E se um dia ou uma noite um demónio imperceptivelmente se arrastasse até à tua mais isolada solidão e te dissesse:
"Esta vida, assim como tu a vives agora e como a viveste, terás de vivê-la ainda uma vez mais e mais vezes sem conta; e não haverá nela nada de novo, cada dor e cada prazer e cada pensamento e suspiro, e tudo o que há de indivisivelmente pequeno e de grande na tua vida te há-de voltar, e tudo na mesma ordem e sequência, e do mesmo modo esta aranha e este luar entre as árvores, e do mesmo modo este instante e eu próprio. A eterna ampulheta da existência será sempre virada outra vez, e tu com ela, ínfimo grão de pó da poeira!".
Não te lançarias ao chão rangendo os dentes e amaldiçoando o demónio que assim te falava?

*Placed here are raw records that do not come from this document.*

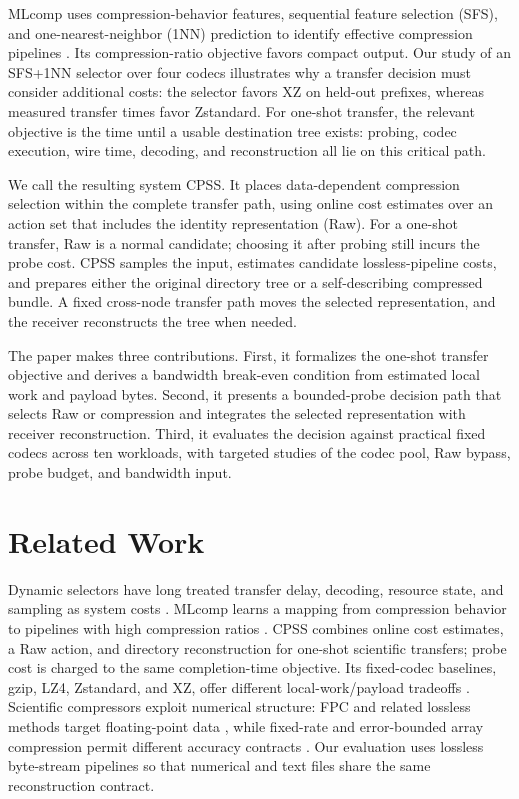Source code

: \documentclass[smallabstract,smallcaptions]{dccpaper}
\renewcommand{\Section}[1]{\vspace*{-0.05in}\section{#1}\vspace{0.025in}}
\begin{document}
MLcomp uses compression-behavior features, sequential feature selection (SFS), and one-nearest-neighbor (1NN) prediction to identify effective compression pipelines \cite{burtchell2024mlcomp}. Its compression-ratio objective favors compact output. Our study of an SFS+1NN selector over four codecs illustrates why a transfer decision must consider additional costs: the selector favors XZ on held-out prefixes, whereas measured transfer times favor Zstandard. For one-shot transfer, the relevant objective is the time until a usable destination tree exists: probing, codec execution, wire time, decoding, and reconstruction all lie on this critical path.

We call the resulting system CPSS. It places data-dependent compression selection within the complete transfer path, using online cost estimates over an action set that includes the identity representation (Raw). For a one-shot transfer, Raw is a normal candidate; choosing it after probing still incurs the probe cost. CPSS samples the input, estimates candidate lossless-pipeline costs, and prepares either the original directory tree or a self-describing compressed bundle. A fixed cross-node transfer path moves the selected representation, and the receiver reconstructs the tree when needed.

The paper makes three contributions. First, it formalizes the one-shot transfer objective and derives a bandwidth break-even condition from estimated local work and payload bytes. Second, it presents a bounded-probe decision path that selects Raw or compression and integrates the selected representation with receiver reconstruction. Third, it evaluates the decision against practical fixed codecs across ten workloads, with targeted studies of the codec pool, Raw bypass, probe budget, and bandwidth input.

\Section{Related Work}

Dynamic selectors have long treated transfer delay, decoding, resource state, and sampling as system costs \cite{krintz2001,wiseman2004,knutsson1999}. MLcomp learns a mapping from compression behavior to pipelines with high compression ratios \cite{burtchell2024mlcomp}. CPSS combines online cost estimates, a Raw action, and directory reconstruction for one-shot scientific transfers; probe cost is charged to the same completion-time objective. Its fixed-codec baselines, gzip, LZ4, Zstandard, and XZ, offer different local-work/payload tradeoffs \cite{gzip,lz4,zstd,xz}. Scientific compressors exploit numerical structure: FPC and related lossless methods target floating-point data \cite{burtscher2009,lindstrom2006,azami2025}, while fixed-rate and error-bounded array compression permit different accuracy contracts \cite{zfp2014,sz3_2023}. Our evaluation uses lossless byte-stream pipelines so that numerical and text files share the same reconstruction contract.
\end{document}
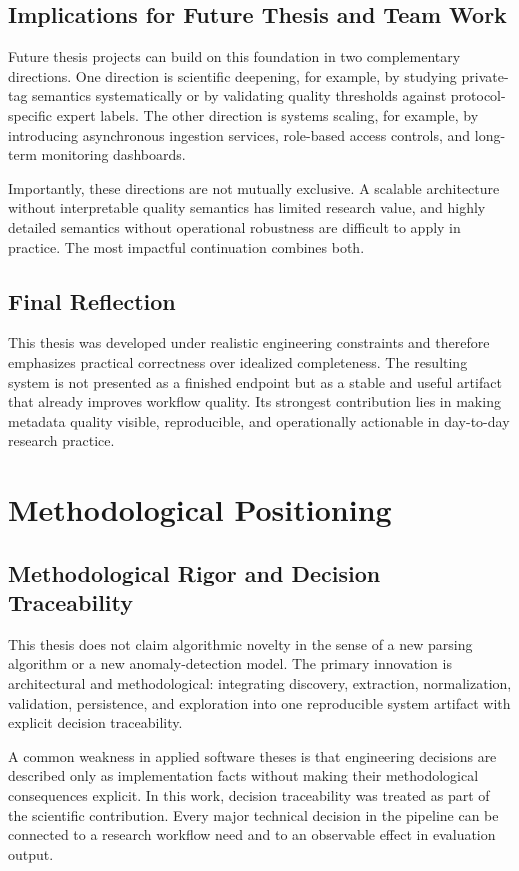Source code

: \subsection{Implications for Future Thesis and Team Work}
Future thesis projects can build on this foundation in two complementary directions. One direction is scientific deepening, for example, by studying private-tag semantics systematically or by validating quality thresholds against protocol-specific expert labels. The other direction is systems scaling, for example, by introducing asynchronous ingestion services, role-based access controls, and long-term monitoring dashboards.

Importantly, these directions are not mutually exclusive. A scalable architecture without interpretable quality semantics has limited research value, and highly detailed semantics without operational robustness are difficult to apply in practice. The most impactful continuation combines both.

\subsection{Final Reflection}
This thesis was developed under realistic engineering constraints and therefore emphasizes practical correctness over idealized completeness. The resulting system is not presented as a finished endpoint but as a stable and useful artifact that already improves workflow quality. Its strongest contribution lies in making metadata quality visible, reproducible, and operationally actionable in day-to-day research practice.

\section{Methodological Positioning}
\subsection{Methodological Rigor and Decision Traceability}
This thesis does not claim algorithmic novelty in the sense of a new parsing algorithm or a new anomaly-detection model. The primary innovation is architectural and methodological: integrating discovery, extraction, normalization, validation, persistence, and exploration into one reproducible system artifact with explicit decision traceability.

A common weakness in applied software theses is that engineering decisions are described only as implementation facts without making their methodological consequences explicit. In this work, decision traceability was treated as part of the scientific contribution. Every major technical decision in the pipeline can be connected to a research workflow need and to an observable effect in evaluation output.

Ou viveste alguma vez um portentoso instante, em que lhe responderías: "Tu és um deus e nunca ouvi nada mais divino!"
Se esse pensamento adquirisse poder sobre ti, assim como tu és, ele te transformaria e talvez te esmagasse - a questão em relação a tudo e todos, sobre se "Queres tu isto uma vez e mais vezes sem conta?" permaneceria com o maior peso sobre as tuas acções!
Ou, então, como terias de te sentir bem em relação a ti próprio e à vida para não reclamares mais nada senão esta última eterna confirmação, esta última eterna sanção?”
E então, quando acabei de ler, senti-me realmente com o Diabo ao lado, sorridente e enroscado, olhando para mim como para nós todos, que fazemos aqui senão lamentar o que pássa e enterrar a memória até nunca mais.
Há demasiadas coisas que eu quero que aconteçam para desistir das 400 vidas, se nesta tiver a sorte. A Vida (o que fazemos dela), e não o Diabo, é que nos trama o destino.